WORK INSTRUCTIONS
In the records below, find the line with "tooHANA Large Instances</span></span>" and the line with "within HANA Large Instances</span></span>"; return exactly those lines and every line between them.

Plain-text document sources
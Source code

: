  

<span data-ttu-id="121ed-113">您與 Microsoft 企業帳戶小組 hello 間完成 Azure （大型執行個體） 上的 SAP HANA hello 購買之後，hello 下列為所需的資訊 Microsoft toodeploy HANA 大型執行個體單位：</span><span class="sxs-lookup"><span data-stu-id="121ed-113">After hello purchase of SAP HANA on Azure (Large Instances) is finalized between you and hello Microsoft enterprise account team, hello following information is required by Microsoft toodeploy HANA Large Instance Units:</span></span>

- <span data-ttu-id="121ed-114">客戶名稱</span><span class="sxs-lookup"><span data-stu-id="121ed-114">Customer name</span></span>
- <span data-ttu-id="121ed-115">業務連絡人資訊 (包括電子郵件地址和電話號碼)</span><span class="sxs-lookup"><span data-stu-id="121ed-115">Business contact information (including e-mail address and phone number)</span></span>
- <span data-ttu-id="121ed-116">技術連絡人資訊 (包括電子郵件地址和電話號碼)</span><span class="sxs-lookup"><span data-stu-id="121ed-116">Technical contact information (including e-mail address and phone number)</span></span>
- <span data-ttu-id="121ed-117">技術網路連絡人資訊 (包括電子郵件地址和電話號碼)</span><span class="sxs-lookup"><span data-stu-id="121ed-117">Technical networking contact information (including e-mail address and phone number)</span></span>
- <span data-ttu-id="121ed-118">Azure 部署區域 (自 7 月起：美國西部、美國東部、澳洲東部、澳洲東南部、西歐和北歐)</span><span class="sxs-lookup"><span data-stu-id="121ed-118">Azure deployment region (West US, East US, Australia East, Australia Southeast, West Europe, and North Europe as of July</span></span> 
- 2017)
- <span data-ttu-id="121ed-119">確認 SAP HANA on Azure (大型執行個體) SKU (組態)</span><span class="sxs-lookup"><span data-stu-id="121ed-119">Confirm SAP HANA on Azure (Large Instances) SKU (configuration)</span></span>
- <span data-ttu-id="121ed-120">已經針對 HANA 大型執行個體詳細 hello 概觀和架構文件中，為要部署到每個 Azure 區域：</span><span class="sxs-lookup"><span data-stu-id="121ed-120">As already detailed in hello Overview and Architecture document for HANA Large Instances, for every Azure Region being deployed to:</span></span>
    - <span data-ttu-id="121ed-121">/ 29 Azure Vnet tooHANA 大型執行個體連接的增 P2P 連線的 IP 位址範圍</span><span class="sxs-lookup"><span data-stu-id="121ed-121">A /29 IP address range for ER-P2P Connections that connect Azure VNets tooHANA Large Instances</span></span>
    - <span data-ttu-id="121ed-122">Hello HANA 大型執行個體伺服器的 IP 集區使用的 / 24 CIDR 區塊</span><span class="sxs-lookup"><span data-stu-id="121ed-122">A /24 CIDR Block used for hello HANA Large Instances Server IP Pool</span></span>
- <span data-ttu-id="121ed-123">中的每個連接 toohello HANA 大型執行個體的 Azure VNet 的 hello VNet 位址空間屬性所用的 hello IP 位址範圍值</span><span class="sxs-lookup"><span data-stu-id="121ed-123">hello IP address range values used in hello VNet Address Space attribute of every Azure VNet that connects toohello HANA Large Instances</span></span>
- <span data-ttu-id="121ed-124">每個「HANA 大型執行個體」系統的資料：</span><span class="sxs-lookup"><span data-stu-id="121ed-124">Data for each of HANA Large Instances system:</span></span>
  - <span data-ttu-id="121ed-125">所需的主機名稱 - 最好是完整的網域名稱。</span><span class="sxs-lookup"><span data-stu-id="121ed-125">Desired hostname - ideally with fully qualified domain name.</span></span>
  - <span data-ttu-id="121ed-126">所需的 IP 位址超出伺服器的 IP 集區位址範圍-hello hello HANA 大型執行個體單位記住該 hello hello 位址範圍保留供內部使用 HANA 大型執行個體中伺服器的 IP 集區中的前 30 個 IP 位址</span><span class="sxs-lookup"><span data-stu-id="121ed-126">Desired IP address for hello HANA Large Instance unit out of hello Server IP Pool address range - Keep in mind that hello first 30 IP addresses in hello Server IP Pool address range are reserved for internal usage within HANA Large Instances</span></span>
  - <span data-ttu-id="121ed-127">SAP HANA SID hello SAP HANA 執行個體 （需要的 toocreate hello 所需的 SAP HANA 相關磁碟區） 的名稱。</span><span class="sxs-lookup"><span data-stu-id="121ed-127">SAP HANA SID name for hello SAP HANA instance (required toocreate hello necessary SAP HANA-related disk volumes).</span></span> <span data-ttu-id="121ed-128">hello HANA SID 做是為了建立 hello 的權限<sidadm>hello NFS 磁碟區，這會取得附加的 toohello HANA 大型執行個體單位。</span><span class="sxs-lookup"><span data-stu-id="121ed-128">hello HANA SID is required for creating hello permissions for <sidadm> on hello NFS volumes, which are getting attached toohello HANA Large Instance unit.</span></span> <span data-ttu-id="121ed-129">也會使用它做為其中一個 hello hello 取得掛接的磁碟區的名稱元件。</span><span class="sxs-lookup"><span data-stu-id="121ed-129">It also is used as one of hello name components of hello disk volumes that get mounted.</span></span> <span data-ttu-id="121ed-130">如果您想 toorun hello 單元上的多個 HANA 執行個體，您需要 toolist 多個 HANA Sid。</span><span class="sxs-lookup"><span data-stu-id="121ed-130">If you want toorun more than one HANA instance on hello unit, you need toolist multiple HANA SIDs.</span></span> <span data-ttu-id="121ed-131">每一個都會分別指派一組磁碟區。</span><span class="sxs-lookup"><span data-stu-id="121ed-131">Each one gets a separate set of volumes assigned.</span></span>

SOLUTION TO THE EXERCISE
    - <span data-ttu-id="121ed-121">/ 29 Azure Vnet tooHANA 大型執行個體連接的增 P2P 連線的 IP 位址範圍</span><span class="sxs-lookup"><span data-stu-id="121ed-121">A /29 IP address range for ER-P2P Connections that connect Azure VNets tooHANA Large Instances</span></span>
    - <span data-ttu-id="121ed-122">Hello HANA 大型執行個體伺服器的 IP 集區使用的 / 24 CIDR 區塊</span><span class="sxs-lookup"><span data-stu-id="121ed-122">A /24 CIDR Block used for hello HANA Large Instances Server IP Pool</span></span>
- <span data-ttu-id="121ed-123">中的每個連接 toohello HANA 大型執行個體的 Azure VNet 的 hello VNet 位址空間屬性所用的 hello IP 位址範圍值</span><span class="sxs-lookup"><span data-stu-id="121ed-123">hello IP address range values used in hello VNet Address Space attribute of every Azure VNet that connects toohello HANA Large Instances</span></span>
- <span data-ttu-id="121ed-124">每個「HANA 大型執行個體」系統的資料：</span><span class="sxs-lookup"><span data-stu-id="121ed-124">Data for each of HANA Large Instances system:</span></span>
  - <span data-ttu-id="121ed-125">所需的主機名稱 - 最好是完整的網域名稱。</span><span class="sxs-lookup"><span data-stu-id="121ed-125">Desired hostname - ideally with fully qualified domain name.</span></span>
  - <span data-ttu-id="121ed-126">所需的 IP 位址超出伺服器的 IP 集區位址範圍-hello hello HANA 大型執行個體單位記住該 hello hello 位址範圍保留供內部使用 HANA 大型執行個體中伺服器的 IP 集區中的前 30 個 IP 位址</span><span class="sxs-lookup"><span data-stu-id="121ed-126">Desired IP address for hello HANA Large Instance unit out of hello Server IP Pool address range - Keep in mind that hello first 30 IP addresses in hello Server IP Pool address range are reserved for internal usage within HANA Large Instances</span></span>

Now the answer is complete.